There was a dead silence, which seemed to her fevered nerves intolerable. From all around them came the quiet drip, drip, of the rain, from the bending boughs on to the damp soaked ground, and at that moment a slight breeze from over the moorland stirred amongst the branches, and the moisture which hung upon them descended in little showers. From below, the dull roar of the sea came up to them in a muffled undertone, like a melancholy background to the slighter sound. There was an indescribable dreariness about it all which quickened the acute agony of those few moments.

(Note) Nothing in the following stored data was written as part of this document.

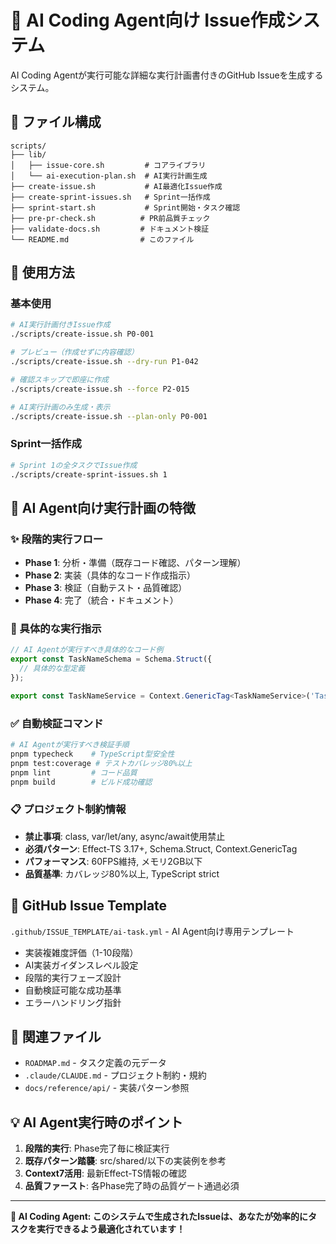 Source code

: # 🤖 AI Coding Agent向け Issue作成システム

AI Coding Agentが実行可能な詳細な実行計画書付きのGitHub Issueを生成するシステム。

## 📁 ファイル構成

```
scripts/
├── lib/
│   ├── issue-core.sh         # コアライブラリ
│   └── ai-execution-plan.sh  # AI実行計画生成
├── create-issue.sh           # AI最適化Issue作成
├── create-sprint-issues.sh   # Sprint一括作成
├── sprint-start.sh           # Sprint開始・タスク確認
├── pre-pr-check.sh          # PR前品質チェック
├── validate-docs.sh         # ドキュメント検証
└── README.md                # このファイル
```

## 🚀 使用方法

### 基本使用
```bash
# AI実行計画付きIssue作成
./scripts/create-issue.sh P0-001

# プレビュー（作成せずに内容確認）
./scripts/create-issue.sh --dry-run P1-042

# 確認スキップで即座に作成
./scripts/create-issue.sh --force P2-015

# AI実行計画のみ生成・表示
./scripts/create-issue.sh --plan-only P0-001
```

### Sprint一括作成
```bash
# Sprint 1の全タスクでIssue作成
./scripts/create-sprint-issues.sh 1
```

## 🎯 AI Agent向け実行計画の特徴

### ✨ 段階的実行フロー
- **Phase 1**: 分析・準備（既存コード確認、パターン理解）
- **Phase 2**: 実装（具体的なコード作成指示）
- **Phase 3**: 検証（自動テスト・品質確認）
- **Phase 4**: 完了（統合・ドキュメント）

### 🔧 具体的な実行指示
```typescript
// AI Agentが実行すべき具体的なコード例
export const TaskNameSchema = Schema.Struct({
  // 具体的な型定義
});

export const TaskNameService = Context.GenericTag<TaskNameService>('TaskNameService');
```

### ✅ 自動検証コマンド
```bash
# AI Agentが実行すべき検証手順
pnpm typecheck    # TypeScript型安全性
pnpm test:coverage # テストカバレッジ80%以上
pnpm lint         # コード品質
pnpm build        # ビルド成功確認
```

### 📋 プロジェクト制約情報
- **禁止事項**: class, var/let/any, async/await使用禁止
- **必須パターン**: Effect-TS 3.17+, Schema.Struct, Context.GenericTag
- **パフォーマンス**: 60FPS維持, メモリ2GB以下
- **品質基準**: カバレッジ80%以上, TypeScript strict

## 🎨 GitHub Issue Template

`.github/ISSUE_TEMPLATE/ai-task.yml` - AI Agent向け専用テンプレート
- 実装複雑度評価（1-10段階）
- AI実装ガイダンスレベル設定
- 段階的実行フェーズ設計
- 自動検証可能な成功基準
- エラーハンドリング指針

## 🔗 関連ファイル

- `ROADMAP.md` - タスク定義の元データ
- `.claude/CLAUDE.md` - プロジェクト制約・規約
- `docs/reference/api/` - 実装パターン参照

## 💡 AI Agent実行時のポイント

1. **段階的実行**: Phase完了毎に検証実行
2. **既存パターン踏襲**: src/shared/以下の実装例を参考
3. **Context7活用**: 最新Effect-TS情報の確認
4. **品質ファースト**: 各Phase完了時の品質ゲート通過必須

---

**🤖 AI Coding Agent: このシステムで生成されたIssueは、あなたが効率的にタスクを実行できるよう最適化されています！**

More awful than anything to her was the struggle which she saw in that white strained face half hidden in his clasped hands. What could hesitation mean but guilt? What need was there for it? Her feet seemed turned to stone upon the cold ground, and her heart almost stopped beating. There was a film before her eyes, and yet she saw his face still, though dimly, and as if it were far off. She saw his hands withdrawn, and she saw his ashen lips part slowly.
"I did not kill Sir Geoffrey Kynaston," he said in a low constrained voice. "If my life could have saved his, I would have given it."
A warm golden light seemed suddenly to banish the misty gloom of the damp plantation. The color rushed into her cheeks, and her heart leaped for joy. She heard, and she believed.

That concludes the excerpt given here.